3. Run Tophat using default parameters and then run cufflinks to generated .gtf file using the command in Figure S3E.
4. Compare the resulting .gtf file to the reference genome .gtf file using the command in Figure S3F.
5. Parse the resulted .tmap file as described in the step 3.2.2.4. Copy and paste the file contents to an Excel file and manipulate with spreadsheet application. Transcripts with class code ‘u’ can be considered as ‘novel’ compared to the reference .gtf file provided.
6. After the step 3.2.5, there is a .combined.gtf file in the folder which can be used as the reference .gtf file. A second run of Tophat and cufflinks can be performed as described in the step 3.2.1 and 3.2.2 to obtain a more accurate FPKM estimation of novel transcripts.
Detect differentially expressed genes using DESeq package³⁰.
1. The input of DESeq is a raw read counts table. To obtain such a table, use the htseq-count script distributed with the HTSeq Python package which can be downloaded from HTSeq website (http://www-huber.embl.de/users/anders/HTSeq/doc/count.html).
  1. Ensure that samtools, python, and htseq-count programsare installed in the system. Obtain raw read count numbers from tophat output by using the command in Figure S4A.
  2. Prepare ‘Raw_Count_Table.txt’, ‘ExperimentDesign.txt’ files using Excel. Copy and save the content in .txt format for the DESeq R package (Figure S4B).
  3. Install R program in the system. In the terminal, type ‘R’ and press ENTER.A screen message will appearas showed in Figure S4C.
  4. Read ‘Raw_Count_Table.txt’, ‘ExperimentDesign.txt’ into R using the command in Figure S4D.
  5. Load DESeq package using the command in Figure S4E.
  6. Factorize conditions in R (Figure S4F).
  7. Use the command in Figure S4G to run negative binominal test on the normalized count table.
  8. Use the command in Figure S4H to output significant differential expressed genes in a .csv file.
Lookup transcription factors’ (TFs) FPKM values across samples using Excel. Intersect DE gene table and TFs table. Genes belong to both table are differentially expressed transcription factors.
1. Go to the website http://www.bioguo.org/AnimalTFDB/download.php and download the transcription factors. Then lookup the DE transcription factors in the Excel (Figure S5).
Generating .bigwig file for UCSC genome browser visualization.
1. Download ‘bedtools’ software package from the website https://github.com/arq5x/bedtools2 and install the software in the system³¹. Download the UCSC tools ‘bedGraphToBigWig’ from the website http://hgdownload.cse.ucsc.edu/admin/exe/ and install the software in the system.
2. In the folder containing the .bam file, use the command in Figure S6A to convert .bam file generated by tophat into .bed file.
3. After the .bed file is produced, use the command in Figure S6B to generate .bigwig file. The file ‘ChromInfo.txt’ can be obtained from following url: http://hgdownload.cse.ucsc.edu/goldenPath/mm9/database/chromInfo.txt.gz.
4. Observe a custom track on UCSC Genome Browser. Refer to the website http://genome.ucsc.edu/goldenPath/help/customTrack.html on how to display a custom track using UCSC genome browser.

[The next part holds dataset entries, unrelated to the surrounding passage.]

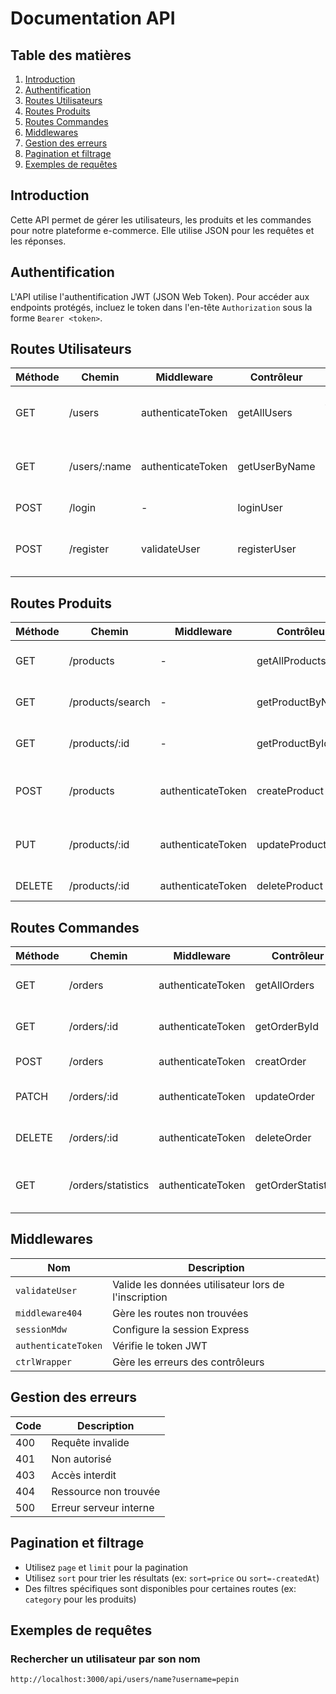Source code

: # Documentation API

## Table des matières

1. [Introduction](#introduction)
2. [Authentification](#authentification)
3. [Routes Utilisateurs](#routes-utilisateurs)
4. [Routes Produits](#routes-produits)
5. [Routes Commandes](#routes-commandes)
6. [Middlewares](#middlewares)
7. [Gestion des erreurs](#gestion-des-erreurs)
8. [Pagination et filtrage](#pagination-et-filtrage)
9. [Exemples de requêtes](#exemples-de-requêtes)

## Introduction

Cette API permet de gérer les utilisateurs, les produits et les commandes pour notre plateforme e-commerce. Elle utilise JSON pour les requêtes et les réponses.

## Authentification

L'API utilise l'authentification JWT (JSON Web Token). Pour accéder aux endpoints protégés, incluez le token dans l'en-tête `Authorization` sous la forme `Bearer <token>`.

## Routes Utilisateurs

| Méthode | Chemin       | Middleware        | Contrôleur    | Description                            | Paramètres                      |
| ------- | ------------ | ----------------- | ------------- | -------------------------------------- | ------------------------------- |
| GET     | /users       | authenticateToken | getAllUsers   | Obtenir tous les utilisateurs (ADMIN)  | page, limit                     |
| GET     | /users/:name | authenticateToken | getUserByName | Obtenir un utilisateur par nom (ADMIN) | -                               |
| POST    | /login       | -                 | loginUser     | Connexion utilisateur                  | email, password                 |
| POST    | /register    | validateUser      | registerUser  | Inscription utilisateur                | username, email, password, role |

## Routes Produits

| Méthode | Chemin           | Middleware        | Contrôleur       | Description                   | Paramètres                         |
| ------- | ---------------- | ----------------- | ---------------- | ----------------------------- | ---------------------------------- |
| GET     | /products        | -                 | getAllProducts   | Obtenir tous les produits     | page, limit, sort, category        |
| GET     | /products/search | -                 | getProductByName | Rechercher un produit par nom | name                               |
| GET     | /products/:id    | -                 | getProductById   | Obtenir un produit par ID     | -                                  |
| POST    | /products        | authenticateToken | createProduct    | Créer un produit              | name, description, price, category |
| PUT     | /products/:id    | authenticateToken | updateProduct    | Mettre à jour un produit      | name, description, price, category |
| DELETE  | /products/:id    | authenticateToken | deleteProduct    | Supprimer un produit          | -                                  |

## Routes Commandes

| Méthode | Chemin             | Middleware        | Contrôleur         | Description                            | Paramètres            |
| ------- | ------------------ | ----------------- | ------------------ | -------------------------------------- | --------------------- |
| GET     | /orders            | authenticateToken | getAllOrders       | Obtenir toutes les commandes           | page, limit, status   |
| GET     | /orders/:id        | authenticateToken | getOrderById       | Obtenir une commande par ID            | -                     |
| POST    | /orders            | authenticateToken | creatOrder         | Créer une commande                     | products, totalAmount |
| PATCH   | /orders/:id        | authenticateToken | updateOrder        | Mettre à jour une commande             | status                |
| DELETE  | /orders/:id        | authenticateToken | deleteOrder        | Supprimer une commande                 | -                     |
| GET     | /orders/statistics | authenticateToken | getOrderStatistics | Obtenir les statistiques des commandes | startDate, endDate    |

## Middlewares

| Nom                 | Description                                          |
| ------------------- | ---------------------------------------------------- |
| `validateUser`      | Valide les données utilisateur lors de l'inscription |
| `middleware404`     | Gère les routes non trouvées                         |
| `sessionMdw`        | Configure la session Express                         |
| `authenticateToken` | Vérifie le token JWT                                 |
| `ctrlWrapper`       | Gère les erreurs des contrôleurs                     |

## Gestion des erreurs

| Code | Description            |
| ---- | ---------------------- |
| 400  | Requête invalide       |
| 401  | Non autorisé           |
| 403  | Accès interdit         |
| 404  | Ressource non trouvée  |
| 500  | Erreur serveur interne |

## Pagination et filtrage

- Utilisez `page` et `limit` pour la pagination
- Utilisez `sort` pour trier les résultats (ex: `sort=price` ou `sort=-createdAt`)
- Des filtres spécifiques sont disponibles pour certaines routes (ex: `category` pour les produits)

## Exemples de requêtes

### Rechercher un utilisateur par son nom

```bash
http://localhost:3000/api/users/name?username=pepin
```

Figure S1: Converting .bcl file to .fastq file using CASAVA software.

Figure S2: Mapping reads to reference genome using Tophat.

Figure S3: Detection of novel transcripts and expression level estimation.

Figure S4: Calling differential expressed gene using DESeq package.

Figure S5: Identification of differentially expressed transcription factors.

Figure S6: Converting mapping result for data visualization.

Subscription Required. Please recommend JoVE to your librarian.

Representative Results

In order to analyze differentially expressed genes in Lin-CD34+ and Lin-CD34- EML cells, we used RNA-Seq technology. Figure 1 shows the workflow of the procedures. After isolation of lineage negative cells by magnetic cell sorting, we separated Lin-SCA+CD34+ and Lin-SCA-CD34- cells using FACS Aria. Lin-enriched EML cells were stained with anti-CD34, anti-Sca1 and lineage cocktail antibodies. Only Lin- cells were gated for analysis of Sca1 and CD34 expression. Two populations (SCA+CD34+ and SCA-CD34- EML cells) could be observed by FACS analysis (Figure 2)⁶.

After cell separation, we extracted total RNA from CD34+ and CD34- cells respectively and analyzed the quality of RNA. The accuracy of RNA-Seq data largely relies on the quality of RNA-Seq library and the quality of total RNA is vital for preparing a high quality library. High quality RNA sample should have an OD 260/280 value between 1.8 and 2.0. In addition to using the spectrophotometer, RNA quality was further assessed with greater accuracy by Bioanalyzer. Figure 3 shows a result of a high quality RNA sample with the RIN equal to 9.4. Only high quality total RNA sample with RIN value greater than 9 was used for mRNA extraction and subsequent library construction procedures.

Ribosomal RNA is the most abundant type of RNA in cell. Currently two main strategies, depletion of rRNA or positively selection of polyadenylated mRNA (poly-A mRNA), are used for enrichment of target RNA before library construction. Non polyadenylated RNA species are lost during the selection of poly-A mRNA. In contrast, rRNA depletion methods such as RiboMinus could preserve non polyadenylated RNA species. The purpose of our study is to look for differentially expressed coding genes in two cell types, thus we used the poly-A mRNA selection method for enrichment of target RNAs before library construction. When library construction was finished, the size of DNA fragments in the library was checked before sequencing using Bioanalyzer. Figure 4 shows a good quality library with the fragment size peaks at about 300 bp.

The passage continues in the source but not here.